SSDs are great if you want fast storage that you can transfer to and from frequently. Compared to HDDs, they're a dream in terms of data transfer rates. But if you want long-term, reliable cold storage that will just sit there forgotten for months or years on end, SSDs are not it.

SSDs rely on stored electrical charge in NAND flash cells to represent data. When an SSD is powered and in regular use, it can correct many small errors with ECC, remap weak blocks, and generally keep data reliable. Leave your SSD in a drawer, though, and it can't do any of that.

Industry sources talk about this at length. Western Digital notes that data retention diminishes as PE cycles increase. Most SSDs run checks in the background to verify which blocks are experiencing higher bit error rates, but when the SSD is powered off, that process can't take place.

YouTuber HTWingNut runs a (very small-scale) yearly experiment that shows what can happen to SSDs when they're used as cold storage. The latest results after two years showed that out of four cheap TLC SSDs tested, drives that were previously heavily used (way past their recommended TBW rating) showed signs of corruption after being unpowered for two years.

A sample size that small is not indicative of a larger trend, but it shows that all the drives deteriorated over time when left alone. Meanwhile, Backblaze's report on SSDs shows an annualized failure rate (AFR) of 0.90% across a fleet of 3,144 drives. However, those drives aren't just sitting there; they're actively used, which is the whole point -- SSDs can be great for storage, but not for long-term cold storage.

The risks of using an SSD as your only backup I'm not saying "never," I'm saying "be careful"

For many people, their SSDs never fail. They simply replace them after years of usage, repurposing their SSD or getting rid of it in the end.

Data loss can be entirely silent until it's too late. The drive may mount fine after not being used, but reveal corrupted files.

The main goal of backups is recoverability under failure. It's nice to buy one of the fastest SSDs and quickly transfer data, but when you're backing up, it's more important that it's steady.

With SSDs, a few different things play into why they're not ideal for cold storage:

Unpowered data retention is sketchy; you may one day find that your backup's become corrupted. Storing the SSD in less-than-ideal conditions will only contribute to potential data loss, such as exposing it to heat. If the SSD had been heavily used before going into cold storage mode, it might be even more likely to malfunction.

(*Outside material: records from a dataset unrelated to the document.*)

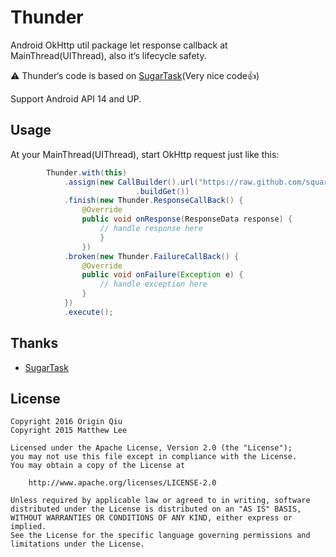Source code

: # Thunder

Android OkHttp util package let response callback at MainThread(UIThread), also it‘s lifecycle safety.

⚠️ Thunder‘s code is based on [SugarTask](https://github.com/mthli/SugarTask)(Very nice code👍)

Support Android API 14 and UP.

## Usage

At your MainThread(UIThread), start OkHttp request just like this:

```java
        Thunder.with(this)
            .assign(new CallBuilder().url("https://raw.github.com/square/okhttp/master/README.md")
                            .buildGet())
            .finish(new Thunder.ResponseCallBack() {
                @Override
                public void onResponse(ResponseData response) {
                    // handle response here
                    }
                })
            .broken(new Thunder.FailureCallBack() {
                @Override
                public void onFailure(Exception e) {
                    // handle exception here
                }
            })
            .execute();
```

## Thanks

 - [SugarTask](https://github.com/mthli/SugarTask)

## License
    
    Copyright 2016 Origin Qiu
    Copyright 2015 Matthew Lee

    Licensed under the Apache License, Version 2.0 (the "License");
    you may not use this file except in compliance with the License.
    You may obtain a copy of the License at

        http://www.apache.org/licenses/LICENSE-2.0

    Unless required by applicable law or agreed to in writing, software
    distributed under the License is distributed on an "AS IS" BASIS,
    WITHOUT WARRANTIES OR CONDITIONS OF ANY KIND, either express or implied.
    See the License for the specific language governing permissions and
    limitations under the License.

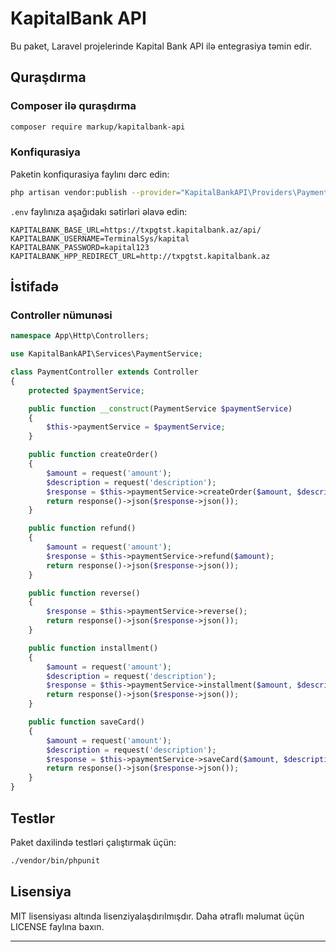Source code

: 
# KapitalBank API

Bu paket, Laravel projelerinde Kapital Bank API ilə entegrasiya təmin edir.

## Quraşdırma

### Composer ilə quraşdırma

```bash
composer require markup/kapitalbank-api
```

### Konfiqurasiya

Paketin konfiqurasiya faylını dərc edin:

```bash
php artisan vendor:publish --provider="KapitalBankAPI\Providers\PaymentServiceProvider"
```

`.env` faylınıza aşağıdakı sətirləri əlavə edin:

```env
KAPITALBANK_BASE_URL=https://txpgtst.kapitalbank.az/api/
KAPITALBANK_USERNAME=TerminalSys/kapital
KAPITALBANK_PASSWORD=kapital123
KAPITALBANK_HPP_REDIRECT_URL=http://txpgtst.kapitalbank.az
```

## İstifadə

### Controller nümunəsi

```php
namespace App\Http\Controllers;

use KapitalBankAPI\Services\PaymentService;

class PaymentController extends Controller
{
    protected $paymentService;

    public function __construct(PaymentService $paymentService)
    {
        $this->paymentService = $paymentService;
    }

    public function createOrder()
    {
        $amount = request('amount');
        $description = request('description');
        $response = $this->paymentService->createOrder($amount, $description);
        return response()->json($response->json());
    }

    public function refund()
    {
        $amount = request('amount');
        $response = $this->paymentService->refund($amount);
        return response()->json($response->json());
    }

    public function reverse()
    {
        $response = $this->paymentService->reverse();
        return response()->json($response->json());
    }

    public function installment()
    {
        $amount = request('amount');
        $description = request('description');
        $response = $this->paymentService->installment($amount, $description);
        return response()->json($response->json());
    }

    public function saveCard()
    {
        $amount = request('amount');
        $description = request('description');
        $response = $this->paymentService->saveCard($amount, $description);
        return response()->json($response->json());
    }
}
```

## Testlər

Paket daxilində testləri çalıştırmak üçün:

```bash
./vendor/bin/phpunit
```

## Lisensiya

MIT lisensiyası altında lisenziyalaşdırılmışdır. Daha ətraflı məlumat üçün LICENSE faylına baxın.

---

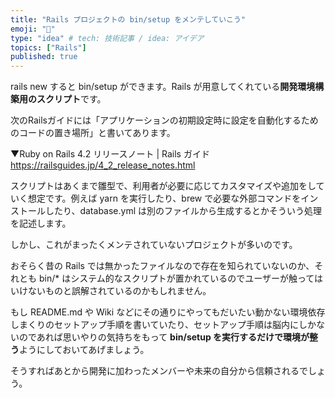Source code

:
 ```yaml
---
title: "Rails プロジェクトの bin/setup をメンテしていこう"
emoji: "🐥"
type: "idea" # tech: 技術記事 / idea: アイデア
topics: ["Rails"]
published: true
---
```

rails new すると bin/setup ができます。Rails が用意してくれている**開発環境構築用のスクリプト**です。

次のRailsガイドには「アプリケーションの初期設定時に設定を自動化するためのコードの置き場所」と書いてあります。

▼Ruby on Rails 4.2 リリースノート | Rails ガイド
https://railsguides.jp/4_2_release_notes.html

スクリプトはあくまで雛型で、利用者が必要に応じてカスタマイズや追加をしていく想定です。例えば yarn を実行したり、brew で必要な外部コマンドをインストールしたり、database.yml は別のファイルから生成するとかそういう処理を記述します。

しかし、これがまったくメンテされていないプロジェクトが多いのです。

おそらく昔の Rails では無かったファイルなので存在を知られていないのか、それとも bin/* はシステム的なスクリプトが置かれているのでユーザーが触ってはいけないものと誤解されているのかもしれません。

もし README.md や Wiki などにその通りにやってもだいたい動かない環境依存しまくりのセットアップ手順を書いていたり、セットアップ手順は脳内にしかないのであれば思いやりの気持ちをもって **bin/setup を実行するだけで環境が整う**ようにしておいてあげましょう。

そうすればあとから開発に加わったメンバーや未来の自分から信頼されるでしょう。
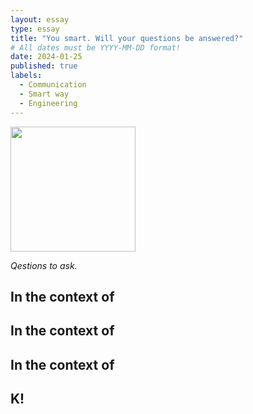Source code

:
 ```yaml
---
layout: essay
type: essay
title: "You smart. Will your questions be answered?"
# All dates must be YYYY-MM-DD format!
date: 2024-01-25
published: true
labels:
  - Communication
  - Smart way
  - Engineering
---
```


<img width="200px" class="rounded float-start pe-4" src="../img/questions/stackoverflow.png">

*Qestions to ask.*



## In the context of 

## In the context of 

## In the context of 

## K!
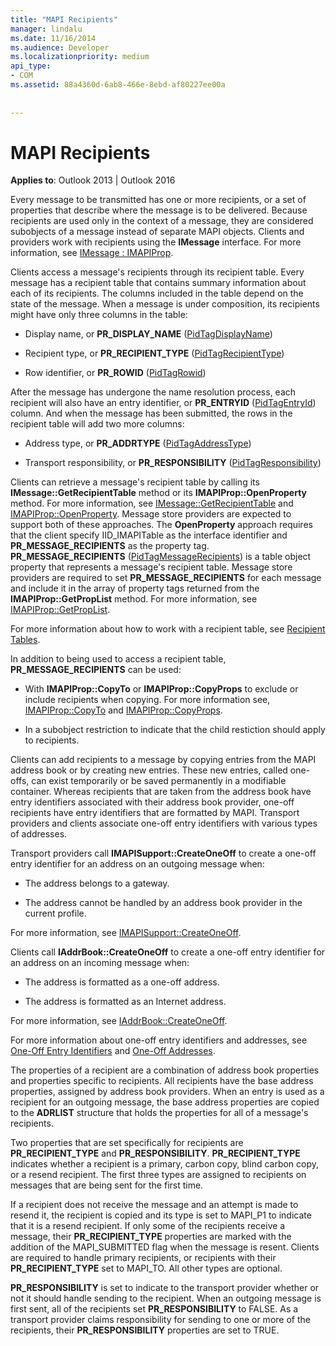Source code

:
 ```yaml
---
title: "MAPI Recipients"
manager: lindalu
ms.date: 11/16/2014
ms.audience: Developer
ms.localizationpriority: medium
api_type:
- COM
ms.assetid: 88a4360d-6ab8-466e-8ebd-af80227ee00a
 
 
---
```


# MAPI Recipients

  
  
**Applies to**: Outlook 2013 | Outlook 2016 
  
Every message to be transmitted has one or more recipients, or a set of properties that describe where the message is to be delivered. Because recipients are used only in the context of a message, they are considered subobjects of a message instead of separate MAPI objects. Clients and providers work with recipients using the **IMessage** interface. For more information, see [IMessage : IMAPIProp](imessageimapiprop.md).
  
Clients access a message's recipients through its recipient table. Every message has a recipient table that contains summary information about each of its recipients. The columns included in the table depend on the state of the message. When a message is under composition, its recipients might have only three columns in the table:
  
- Display name, or **PR_DISPLAY_NAME** ([PidTagDisplayName](pidtagdisplayname-canonical-property.md))
    
- Recipient type, or **PR_RECIPIENT_TYPE** ([PidTagRecipientType](pidtagrecipienttype-canonical-property.md))
    
- Row identifier, or **PR_ROWID** ([PidTagRowid](pidtagrowid-canonical-property.md))
    
After the message has undergone the name resolution process, each recipient will also have an entry identifier, or **PR_ENTRYID** ([PidTagEntryId](pidtagentryid-canonical-property.md)) column. And when the message has been submitted, the rows in the recipient table will add two more columns:
  
- Address type, or **PR_ADDRTYPE** ([PidTagAddressType](pidtagaddresstype-canonical-property.md))
    
- Transport responsibility, or **PR_RESPONSIBILITY** ([PidTagResponsibility](pidtagresponsibility-canonical-property.md))
    
Clients can retrieve a message's recipient table by calling its **IMessage::GetRecipientTable** method or its **IMAPIProp::OpenProperty** method. For more information, see [IMessage::GetRecipientTable](imessage-getrecipienttable.md) and [IMAPIProp::OpenProperty](imapiprop-openproperty.md). Message store providers are expected to support both of these approaches. The **OpenProperty** approach requires that the client specify IID_IMAPITable as the interface identifier and **PR_MESSAGE_RECIPIENTS** as the property tag. **PR_MESSAGE_RECIPIENTS** ([PidTagMessageRecipients](pidtagmessagerecipients-canonical-property.md)) is a table object property that represents a message's recipient table. Message store providers are required to set **PR_MESSAGE_RECIPIENTS** for each message and include it in the array of property tags returned from the **IMAPIProp::GetPropList** method. For more information, see [IMAPIProp::GetPropList](imapiprop-getproplist.md).
  
For more information about how to work with a recipient table, see [Recipient Tables](recipient-tables.md).
  
In addition to being used to access a recipient table, **PR_MESSAGE_RECIPIENTS** can be used: 
  
- With **IMAPIProp::CopyTo** or **IMAPIProp::CopyProps** to exclude or include recipients when copying. For more information see, [IMAPIProp::CopyTo](imapiprop-copyto.md) and [IMAPIProp::CopyProps](imapiprop-copyprops.md).
    
- In a subobject restriction to indicate that the child restiction should apply to recipients.
    
Clients can add recipients to a message by copying entries from the MAPI address book or by creating new entries. These new entries, called one-offs, can exist temporarily or be saved permanently in a modifiable container. Whereas recipients that are taken from the address book have entry identifiers associated with their address book provider, one-off recipients have entry identifiers that are formatted by MAPI. Transport providers and clients associate one-off entry identifiers with various types of addresses. 
  
Transport providers call **IMAPISupport::CreateOneOff** to create a one-off entry identifier for an address on an outgoing message when: 
  
- The address belongs to a gateway.
    
- The address cannot be handled by an address book provider in the current profile.
    
For more information, see [IMAPISupport::CreateOneOff](imapisupport-createoneoff.md).
  
Clients call **IAddrBook::CreateOneOff** to create a one-off entry identifier for an address on an incoming message when: 
  
- The address is formatted as a one-off address.
    
- The address is formatted as an Internet address.
    
For more information, see [IAddrBook::CreateOneOff](iaddrbook-createoneoff.md).
  
For more information about one-off entry identifiers and addresses, see [One-Off Entry Identifiers](one-off-entry-identifiers.md) and [One-Off Addresses](one-off-addresses.md).
  
The properties of a recipient are a combination of address book properties and properties specific to recipients. All recipients have the base address properties, assigned by address book providers. When an entry is used as a recipient for an outgoing message, the base address properties are copied to the **ADRLIST** structure that holds the properties for all of a message's recipients. 
  
Two properties that are set specifically for recipients are **PR_RECIPIENT_TYPE** and **PR_RESPONSIBILITY**. **PR_RECIPIENT_TYPE** indicates whether a recipient is a primary, carbon copy, blind carbon copy, or a resend recipient. The first three types are assigned to recipients on messages that are being sent for the first time. 
  
If a recipient does not receive the message and an attempt is made to resend it, the recipient is copied and its type is set to MAPI_P1 to indicate that it is a resend recipient. If only some of the recipients receive a message, their **PR_RECIPIENT_TYPE** properties are marked with the addition of the MAPI_SUBMITTED flag when the message is resent. Clients are required to handle primary recipients, or recipients with their **PR_RECIPIENT_TYPE** set to MAPI_TO. All other types are optional. 
  
 **PR_RESPONSIBILITY** is set to indicate to the transport provider whether or not it should handle sending to the recipient. When an outgoing message is first sent, all of the recipients set **PR_RESPONSIBILITY** to FALSE. As a transport provider claims responsibility for sending to one or more of the recipients, their **PR_RESPONSIBILITY** properties are set to TRUE. 
  

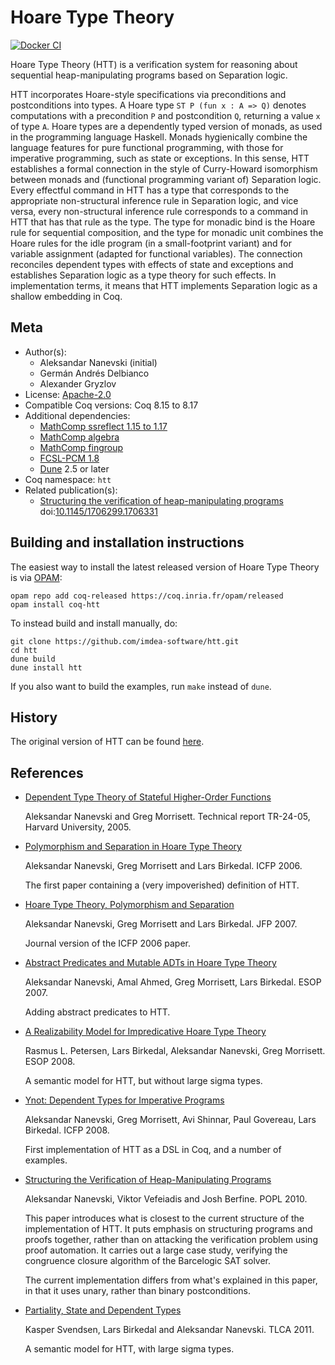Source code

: <!---
This file was generated from `meta.yml`, please do not edit manually.
Follow the instructions on https://github.com/coq-community/templates to regenerate.
--->
# Hoare Type Theory

[![Docker CI][docker-action-shield]][docker-action-link]

[docker-action-shield]: https://github.com/imdea-software/htt/workflows/Docker%20CI/badge.svg?branch=master
[docker-action-link]: https://github.com/imdea-software/htt/actions?query=workflow:"Docker%20CI"




Hoare Type Theory (HTT) is a verification system for reasoning about sequential heap-manipulating
programs based on Separation logic.

HTT incorporates Hoare-style specifications via preconditions and postconditions into types. A
Hoare type `ST P (fun x : A => Q)` denotes computations with a precondition `P` and postcondition
`Q`, returning a value `x` of type `A`. Hoare types are a dependently typed version of monads,
as used in the programming language Haskell. Monads hygienically combine the language features
for pure functional programming, with those for imperative programming, such as state or
exceptions. In this sense, HTT establishes a formal connection in the style of Curry-Howard
isomorphism between monads and (functional programming variant of) Separation logic. Every
effectful command in HTT has a type that corresponds to the appropriate non-structural inference
rule in Separation logic, and vice versa, every non-structural inference rule corresponds to a
command in HTT that has that rule as the type. The type for monadic bind is the Hoare rule for
sequential composition, and the type for monadic unit combines the Hoare rules for the idle
program (in a small-footprint variant) and for variable assignment (adapted for functional
variables). The connection reconciles dependent types with effects of state and exceptions and
establishes Separation logic as a type theory for such effects. In implementation terms, it means
that HTT implements Separation logic as a shallow embedding in Coq.

## Meta

- Author(s):
  - Aleksandar Nanevski (initial)
  - Germán Andrés Delbianco
  - Alexander Gryzlov
- License: [Apache-2.0](LICENSE)
- Compatible Coq versions: Coq 8.15 to 8.17
- Additional dependencies:
  - [MathComp ssreflect 1.15 to 1.17](https://math-comp.github.io)
  - [MathComp algebra](https://math-comp.github.io)
  - [MathComp fingroup](https://math-comp.github.io)
  - [FCSL-PCM 1.8](https://github.com/imdea-software/fcsl-pcm)
  - [Dune](https://dune.build) 2.5 or later
- Coq namespace: `htt`
- Related publication(s):
  - [Structuring the verification of heap-manipulating programs](https://software.imdea.org/~aleks/papers/reflect/reflect.pdf) doi:[10.1145/1706299.1706331](https://doi.org/10.1145/1706299.1706331)

## Building and installation instructions

The easiest way to install the latest released version of Hoare Type Theory
is via [OPAM](https://opam.ocaml.org/doc/Install.html):

```shell
opam repo add coq-released https://coq.inria.fr/opam/released
opam install coq-htt
```

To instead build and install manually, do:

``` shell
git clone https://github.com/imdea-software/htt.git
cd htt
dune build
dune install htt
```

If you also want to build the examples, run `make` instead of `dune`.


## History

The original version of HTT can be found [here](https://software.imdea.org/~aleks/htt/).

## References

* [Dependent Type Theory of Stateful Higher-Order Functions](https://software.imdea.org/~aleks/papers/hoarelogic/depstate.pdf)

  Aleksandar Nanevski and Greg Morrisett. Technical report TR-24-05, Harvard University, 2005.

* [Polymorphism and Separation in Hoare Type Theory](http://software.imdea.org/~aleks/htt/icfp06.pdf)

  Aleksandar Nanevski, Greg Morrisett and Lars Birkedal. ICFP 2006.

  The first paper containing a (very impoverished) definition of HTT.

* [Hoare Type Theory, Polymorphism and Separation](http://software.imdea.org/~aleks/htt/jfpsep07.pdf)

  Aleksandar Nanevski, Greg Morrisett and Lars Birkedal. JFP 2007.

  Journal version of the ICFP 2006 paper.

* [Abstract Predicates and Mutable ADTs in Hoare Type Theory](http://software.imdea.org/~aleks/htt/esop07.pdf)

  Aleksandar Nanevski, Amal Ahmed, Greg Morrisett, Lars Birkedal. ESOP 2007.

  Adding abstract predicates to HTT.

* [A Realizability Model for Impredicative Hoare Type Theory](http://software.imdea.org/~aleks/htt/esop08.pdf)

  Rasmus L. Petersen, Lars Birkedal, Aleksandar Nanevski, Greg Morrisett. ESOP 2008.

  A semantic model for HTT, but without large sigma types.

* [Ynot: Dependent Types for Imperative Programs](http://software.imdea.org/~aleks/htt/ynot08.pdf)

  Aleksandar Nanevski, Greg Morrisett, Avi Shinnar, Paul Govereau, Lars Birkedal. ICFP 2008.

  First implementation of HTT as a DSL in Coq, and a number of examples.

* [Structuring the Verification of Heap-Manipulating Programs](http://software.imdea.org/~aleks/htt/reflect.pdf)

  Aleksandar Nanevski, Viktor Vefeiadis and Josh Berfine. POPL 2010.

  This paper introduces what is closest to the current structure of the implementation of HTT.
  It puts emphasis on structuring programs and proofs together, rather than on attacking the
  verification problem using proof automation. It carries out a large case study, verifying the
  congruence closure algorithm of the Barcelogic SAT solver.

  The current implementation differs from what's explained in this paper, in that it uses unary,
  rather than binary postconditions.

* [Partiality, State and Dependent Types](http://software.imdea.org/~aleks/htt/tlca11.pdf)

  Kasper Svendsen, Lars Birkedal and Aleksandar Nanevski. TLCA 2011.

  A semantic model for HTT, with large sigma types.
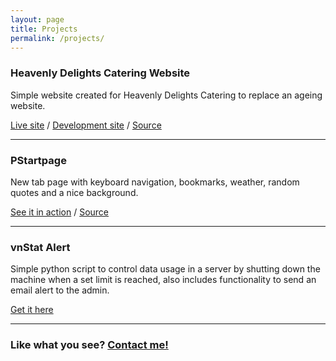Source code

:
 ```yaml
---
layout: page
title: Projects
permalink: /projects/
---
```


### Heavenly Delights Catering Website

Simple website created for Heavenly Delights Catering to replace an ageing website.

[Live site](https://www.heavenlydelightscatering.com.au) / [Development site](https://jibreil.xyz/heavenlydelightscateringdev) / [Source](https://github.com/jibreil/heavenlydelightscatering)

--------------------------------------------------------------------------------

### PStartpage

New tab page with keyboard navigation, bookmarks, weather, random quotes and a nice background.

[See it in action](https://pstart.jibreil.xyz) / [Source](https://github.com/jibreil/pstartpage)

--------------------------------------------------------------------------------

### vnStat Alert

Simple python script to control data usage in a server by shutting down the machine when a set limit is reached, also includes functionality to send an email alert to the admin.

[Get it here](https://github.com/jibreil/vnstat-alert)

--------------------------------------------------------------------------------

### Like what you see? [Contact me!](mailto:jibreilhoneine@gmail.com)
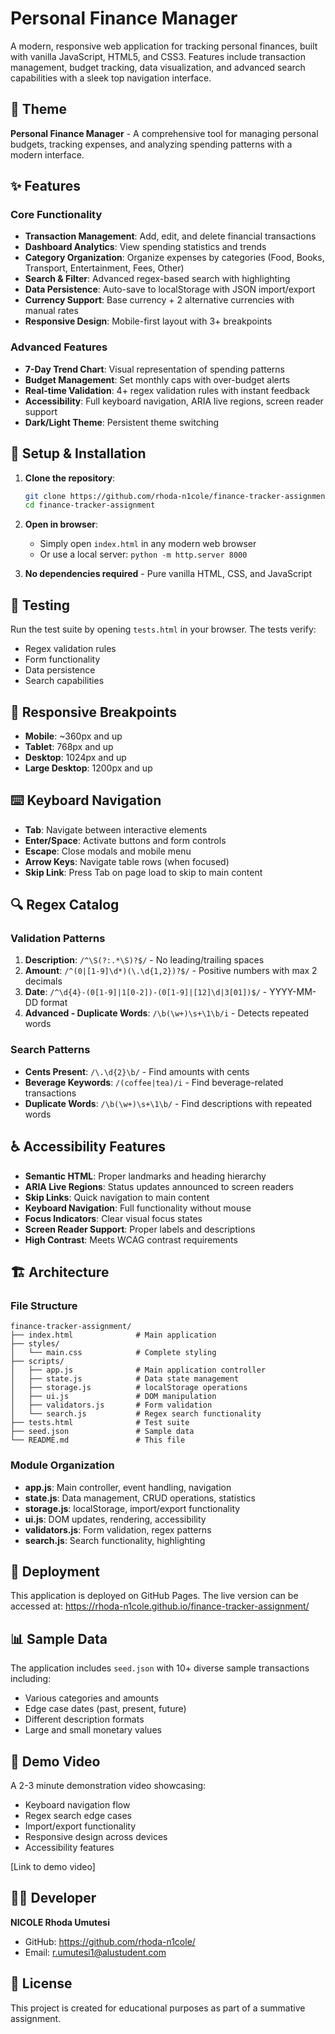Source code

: # Personal Finance Manager

A modern, responsive web application for tracking personal finances, built with vanilla JavaScript, HTML5, and CSS3. Features include transaction management, budget tracking, data visualization, and advanced search capabilities with a sleek top navigation interface.

## 🎯 Theme
**Personal Finance Manager** - A comprehensive tool for managing personal budgets, tracking expenses, and analyzing spending patterns with a modern interface.

## ✨ Features

### Core Functionality
- **Transaction Management**: Add, edit, and delete financial transactions
- **Dashboard Analytics**: View spending statistics and trends
- **Category Organization**: Organize expenses by categories (Food, Books, Transport, Entertainment, Fees, Other)
- **Search & Filter**: Advanced regex-based search with highlighting
- **Data Persistence**: Auto-save to localStorage with JSON import/export
- **Currency Support**: Base currency + 2 alternative currencies with manual rates
- **Responsive Design**: Mobile-first layout with 3+ breakpoints

### Advanced Features
- **7-Day Trend Chart**: Visual representation of spending patterns
- **Budget Management**: Set monthly caps with over-budget alerts
- **Real-time Validation**: 4+ regex validation rules with instant feedback
- **Accessibility**: Full keyboard navigation, ARIA live regions, screen reader support
- **Dark/Light Theme**: Persistent theme switching

## 🔧 Setup & Installation

1. **Clone the repository**:
   ```bash
   git clone https://github.com/rhoda-n1cole/finance-tracker-assignment
   cd finance-tracker-assignment
   ```

2. **Open in browser**:
   - Simply open `index.html` in any modern web browser
   - Or use a local server: `python -m http.server 8000`

3. **No dependencies required** - Pure vanilla HTML, CSS, and JavaScript

## 🧪 Testing

Run the test suite by opening `tests.html` in your browser. The tests verify:
- Regex validation rules
- Form functionality
- Data persistence
- Search capabilities

## 📱 Responsive Breakpoints

- **Mobile**: ~360px and up
- **Tablet**: 768px and up  
- **Desktop**: 1024px and up
- **Large Desktop**: 1200px and up

## ⌨️ Keyboard Navigation

- **Tab**: Navigate between interactive elements
- **Enter/Space**: Activate buttons and form controls
- **Escape**: Close modals and mobile menu
- **Arrow Keys**: Navigate table rows (when focused)
- **Skip Link**: Press Tab on page load to skip to main content

## 🔍 Regex Catalog

### Validation Patterns
1. **Description**: `/^\S(?:.*\S)?$/` - No leading/trailing spaces
2. **Amount**: `/^(0|[1-9]\d*)(\.\d{1,2})?$/` - Positive numbers with max 2 decimals
3. **Date**: `/^\d{4}-(0[1-9]|1[0-2])-(0[1-9]|[12]\d|3[01])$/` - YYYY-MM-DD format
4. **Advanced - Duplicate Words**: `/\b(\w+)\s+\1\b/i` - Detects repeated words

### Search Patterns
- **Cents Present**: `/\.\d{2}\b/` - Find amounts with cents
- **Beverage Keywords**: `/(coffee|tea)/i` - Find beverage-related transactions
- **Duplicate Words**: `/\b(\w+)\s+\1\b/` - Find descriptions with repeated words

## ♿ Accessibility Features

- **Semantic HTML**: Proper landmarks and heading hierarchy
- **ARIA Live Regions**: Status updates announced to screen readers
- **Skip Links**: Quick navigation to main content
- **Keyboard Navigation**: Full functionality without mouse
- **Focus Indicators**: Clear visual focus states
- **Screen Reader Support**: Proper labels and descriptions
- **High Contrast**: Meets WCAG contrast requirements

## 🏗️ Architecture

### File Structure
```
finance-tracker-assignment/
├── index.html              # Main application
├── styles/
│   └── main.css            # Complete styling
├── scripts/
│   ├── app.js              # Main application controller
│   ├── state.js            # Data state management
│   ├── storage.js          # localStorage operations
│   ├── ui.js               # DOM manipulation
│   ├── validators.js       # Form validation
│   └── search.js           # Regex search functionality
├── tests.html              # Test suite
├── seed.json               # Sample data
└── README.md               # This file
```

### Module Organization
- **app.js**: Main controller, event handling, navigation
- **state.js**: Data management, CRUD operations, statistics
- **storage.js**: localStorage, import/export functionality
- **ui.js**: DOM updates, rendering, accessibility
- **validators.js**: Form validation, regex patterns
- **search.js**: Search functionality, highlighting

## 🚀 Deployment

This application is deployed on GitHub Pages. The live version can be accessed at:
https://rhoda-n1cole.github.io/finance-tracker-assignment/

## 📊 Sample Data

The application includes `seed.json` with 10+ diverse sample transactions including:
- Various categories and amounts
- Edge case dates (past, present, future)
- Different description formats
- Large and small monetary values

## 🎥 Demo Video

A 2-3 minute demonstration video showcasing:
- Keyboard navigation flow
- Regex search edge cases
- Import/export functionality
- Responsive design across devices
- Accessibility features

[Link to demo video]

## 👨‍💻 Developer

**NICOLE Rhoda Umutesi**
- GitHub: https://github.com/rhoda-n1cole/
- Email: r.umutesi1@alustudent.com

## 📄 License

This project is created for educational purposes as part of a summative assignment.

With your SSD constantly powered off, you won't even know when data corruption sets in; by the time you check, it might be too late.

Of course, you may be one of those people who will never have a faulty SSD -- but do you really want to take that kind of risk with your data?

What to use instead If SSDs are out, what can you do?

No matter the storage device you use for your backups, there's always a risk of data loss. That's why following the 3-2-1 backup rule is more important than the exact storage media.

The 3-2-1 backup rule is simple, so apply it to your most important data. You need to have three copies of the data, on at least two separate devices, with one copy in a different location. This can mean another drive in a different location or cloud storage.

For local cold storage, an HDD is still a cheap alternative to an SSD, but those can fail with time, too. A NAS is fantastic if you deal with large amounts of data on a regular basis, and it doesn't have to be expensive; you can even repurpose an old PC and turn it into a NAS.

SSDs definitely have their place in the world of backups, but I don't recommend leaving them powered down for years on end. If you do use an SSD, check it frequently and make sure to use a separate location for a secondary backup.

When an SSD is still the right tool SSDs can be used for storage, but there are caveats

SSDs are useful for storage that needs to be quick to access. That, typically, rules out cold storage.

Use your SSD if you want working storage. Many people, myself included, use a second or third drive inside their PC just to store bigger files or games that need to be quick to access. However, filling up your SSD can slow it down, so there's a limit as to how much data you should really store on these drives.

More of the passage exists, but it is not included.